Abstract

The acknowledgment of juristic disagreement (ᶜilm al-ikhtilāf) as an independent field of Islamic law by Western historians of Fiqh and Uṣūl is over a century and a half old. Yet, there is still much ambiguity and confusion about this legal subarea, its history, its theories and methods, and its place in the emergence and development of Islamic law. This paper provides a critical reading of modern Western studies of ᶜilm al-ikhtilāf. It analyzes the ways in which Western scholars have conceived of this sub-science and visits key unresolved issues with a focus on the conceptual and methodological undertaking of ᶜilm al-ikhtilāf.
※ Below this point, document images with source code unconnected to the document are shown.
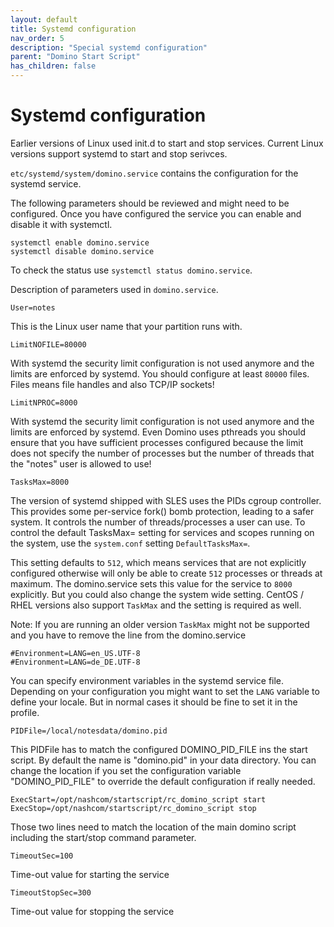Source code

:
 ```yaml
---
layout: default
title: Systemd configuration
nav_order: 5
description: "Special systemd configuration"
parent: "Domino Start Script"
has_children: false
---
```


# Systemd configuration

Earlier versions of Linux used init.d to start and stop services.
Current Linux versions support systemd to start and stop serivces.

`etc/systemd/system/domino.service` contains the configuration for the systemd service.

The following parameters should be reviewed and might need to be configured.
Once you have configured the service you can enable and disable it with systemctl.

```
systemctl enable domino.service
systemctl disable domino.service
```

To check the status use `systemctl status domino.service`.

Description of parameters used in `domino.service`.

```
User=notes
```

This is the Linux user name that your partition runs with.

```
LimitNOFILE=80000
```

With systemd the security limit configuration is not used anymore and the limits
are enforced by systemd. You should configure at least `80000` files.
Files means file handles and also TCP/IP sockets!

```
LimitNPROC=8000
```

With systemd the security limit configuration is not used anymore and the limits
are enforced by systemd. Even Domino uses pthreads you should ensure that you have
sufficient processes configured because the limit does not specify the number of
processes but the number of threads that the "notes" user is allowed to use!

```
TasksMax=8000
```

The version of systemd shipped with SLES uses the PIDs cgroup controller.
This provides some per-service fork() bomb protection, leading to a safer system.
It controls the number of threads/processes a user can use.
To control the default TasksMax= setting for services and scopes running on the system,
use the `system.conf` setting `DefaultTasksMax=`.

This setting defaults to `512`, which means services that are not explicitly configured otherwise
will only be able to create `512` processes or threads at maximum.
The domino.service sets this value for the service to `8000` explicitly.
But you could also change the system wide setting.
CentOS / RHEL versions also support `TaskMax` and the setting is required as well.

Note: If you are running an older version `TaskMax` might not be supported and you have to remove the line from the domino.service

```
#Environment=LANG=en_US.UTF-8
#Environment=LANG=de_DE.UTF-8
```

You can specify environment variables in the systemd service file.
Depending on your configuration you might want to set the `LANG` variable to define your locale.
But in normal cases it should be fine to set it in the profile.

```
PIDFile=/local/notesdata/domino.pid
```

This PIDFile has to match the configured DOMINO_PID_FILE ins the start script.
By default the name is "domino.pid" in your data directory.
You can change the location if you set the configuration variable "DOMINO_PID_FILE"
to override the default configuration if really needed.

```
ExecStart=/opt/nashcom/startscript/rc_domino_script start
ExecStop=/opt/nashcom/startscript/rc_domino_script stop
```

Those two lines need to match the location of the main domino script including the start/stop command parameter.

`TimeoutSec=100`


Time-out value for starting the service

`TimeoutStopSec=300`

Time-out value for stopping the service
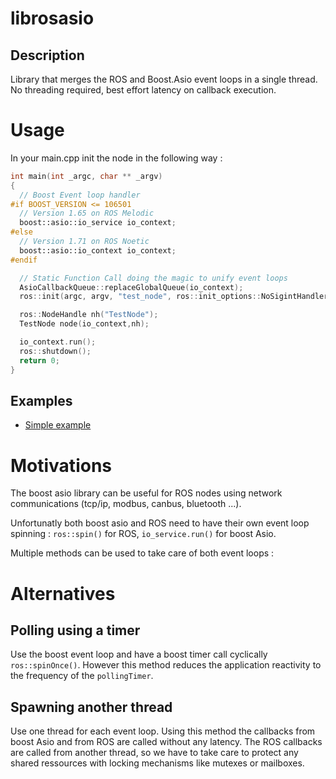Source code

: # librosasio

## Description

Library that merges the ROS and Boost.Asio event loops in a single thread. No threading required, best effort latency on callback execution.


# Usage
In your main.cpp init the node in the following way :

```c++
int main(int _argc, char ** _argv)
{
  // Boost Event loop handler
#if BOOST_VERSION <= 106501
  // Version 1.65 on ROS Melodic
  boost::asio::io_service io_context;
#else
  // Version 1.71 on ROS Noetic
  boost::asio::io_context io_context;
#endif

  // Static Function Call doing the magic to unify event loops
  AsioCallbackQueue::replaceGlobalQueue(io_context);
  ros::init(argc, argv, "test_node", ros::init_options::NoSigintHandler);

  ros::NodeHandle nh("TestNode");
  TestNode node(io_context,nh);

  io_context.run();
  ros::shutdown();
  return 0;
}

```

## Examples
* [Simple example](examples/timers)

# Motivations
The boost asio library can be useful for ROS nodes using network communications (tcp/ip, modbus, canbus, bluetooth ...).

Unfortunatly both boost asio and ROS need to have their own event loop spinning : `ros::spin()` for ROS, `io_service.run()` for boost Asio.

Multiple methods can be used to take care of both event loops :

# Alternatives
## Polling using a timer

Use the boost event loop and have a boost timer call cyclically `ros::spinOnce()`.
However this method reduces the application reactivity to the frequency of the `pollingTimer`.

## Spawning another thread

Use one thread for each event loop. Using this method the callbacks from boost Asio and from ROS are called without any latency.
The ROS callbacks are called from another thread, so we have to take care to protect any shared ressources with locking mechanisms like mutexes or mailboxes.

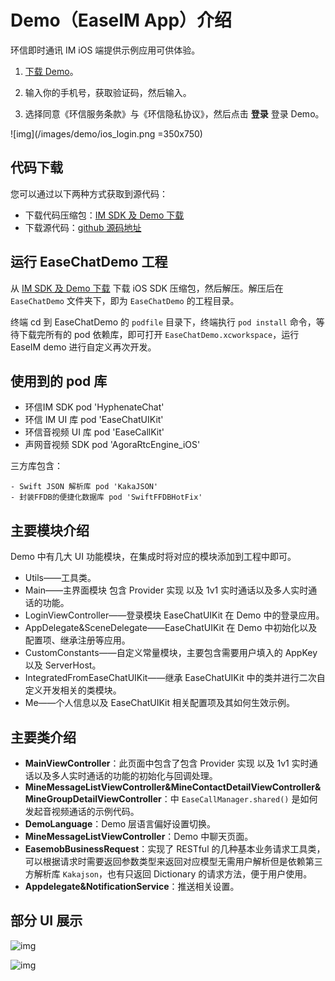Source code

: # Demo（EaseIM App）介绍

<Toc />

环信即时通讯 IM iOS 端提供示例应用可供体验。

1. [下载 Demo](https://www.easemob.com/download/demo)。

2. 输入你的手机号，获取验证码，然后输入。

3. 选择同意《环信服务条款》与《环信隐私协议》，然后点击 **登录** 登录 Demo。

![img](/images/demo/ios_login.png =350x750)

## 代码下载

您可以通过以下两种方式获取到源代码：

- 下载代码压缩包：[IM SDK 及 Demo 下载](https://www.easemob.com/download/im)
- 下载源代码：[github 源码地址](https://github.com/easemob/easemob-demo-ios)

## 运行 EaseChatDemo 工程

从 [IM SDK 及 Demo 下载](https://www.easemob.com/download/im) 下载 iOS SDK 压缩包，然后解压。解压后在 `EaseChatDemo` 文件夹下，即为 `EaseChatDemo` 的工程目录。

终端 cd 到 EaseChatDemo 的 `podfile` 目录下，终端执行 `pod install` 命令，等待下载完所有的 pod 依赖库，即可打开 `EaseChatDemo.xcworkspace`，运行 EaseIM demo 进行自定义再次开发。

## 使用到的 pod 库

- 环信IM SDK pod 'HyphenateChat'
- 环信 IM UI 库 pod 'EaseChatUIKit'
- 环信音视频 UI 库 pod 'EaseCallKit'
- 声网音视频 SDK pod 'AgoraRtcEngine_iOS'

三方库包含：

```
- Swift JSON 解析库 pod 'KakaJSON'
- 封装FFDB的便捷化数据库 pod 'SwiftFFDBHotFix'
```

## 主要模块介绍

Demo 中有几大 UI 功能模块，在集成时将对应的模块添加到工程中即可。

- Utils——工具类。
- Main——主界面模块 包含 Provider 实现 以及 1v1 实时通话以及多人实时通话的功能。
- LoginViewController——登录模块 EaseChatUIKit 在 Demo 中的登录应用。
- AppDelegate&SceneDelegate——EaseChatUIKit 在 Demo 中初始化以及配置项、继承注册等应用。
- CustomConstants——自定义常量模块，主要包含需要用户填入的 AppKey 以及 ServerHost。
- IntegratedFromEaseChatUIKit——继承 EaseChatUIKit 中的类并进行二次自定义开发相关的类模块。
- Me——个人信息以及 EaseChatUIKit 相关配置项及其如何生效示例。

## 主要类介绍

- **MainViewController**：此页面中包含了包含 Provider 实现 以及 1v1 实时通话以及多人实时通话的功能的初始化与回调处理。
- **MineMessageListViewController&MineContactDetailViewController&MineGroupDetailViewController**：中 `EaseCallManager.shared()` 是如何发起音视频通话的示例代码。
- **DemoLanguage**：Demo 层语言偏好设置切换。
- **MineMessageListViewController**：Demo 中聊天页面。
- **EasemobBusinessRequest**：实现了 RESTful 的几种基本业务请求工具类，可以根据请求时需要返回参数类型来返回对应模型无需用户解析但是依赖第三方解析库 `Kakajson`，也有只返回 Dictionary 的请求方法，便于用户使用。
- **Appdelegate&NotificationService**：推送相关设置。

## 部分 UI 展示

![img](/images/demo/ios_contact.png)

![img](/images/demo/ios_chat.png)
Through its critical reading of modern Western studies of ᶜilm al-ikhtilāf, this paper mends two gaps in the examined scholarship: the conceptual confusion of the concepts of ‘ikhtilāf’ and ‘khilāf’ on the one hand, and the confusion of the genres of “ikhtilāf fiqhī” (juristic disagreement) and “jadal fiqhī” (juristic dialectics) on the other. The methodology employed in this study comprises a comprehensive and interdisciplinary approach, which bridges the realms of pre-modern and modern sources. It hinges on a meticulous analysis of both Muslim and Western studies of Islamic law, deliberately interweaving these two dimensions to provide a more holistic and nuanced perspective on the questions undertaken within this research. After close examination, it is observed that key distinctions made with regard to the science of ᶜilm al-ikhtilāf, such as between the concepts of ‘khilāf’ and ‘ikhtilāf’, are a modern invention that has no lexical precedent. According to this study, distinction is to be made between Fiqh-based, practical disagreements and Uṣūl-based, theoretical disagreements. This study contributes the first source reading of Western scholarship on the science of juristic disagreement. In addition, classifying ᶜilm al-ikhtilāf in terms of practical (Fiqh-based) and theoretical (Uṣūl-based) studies is an original reading.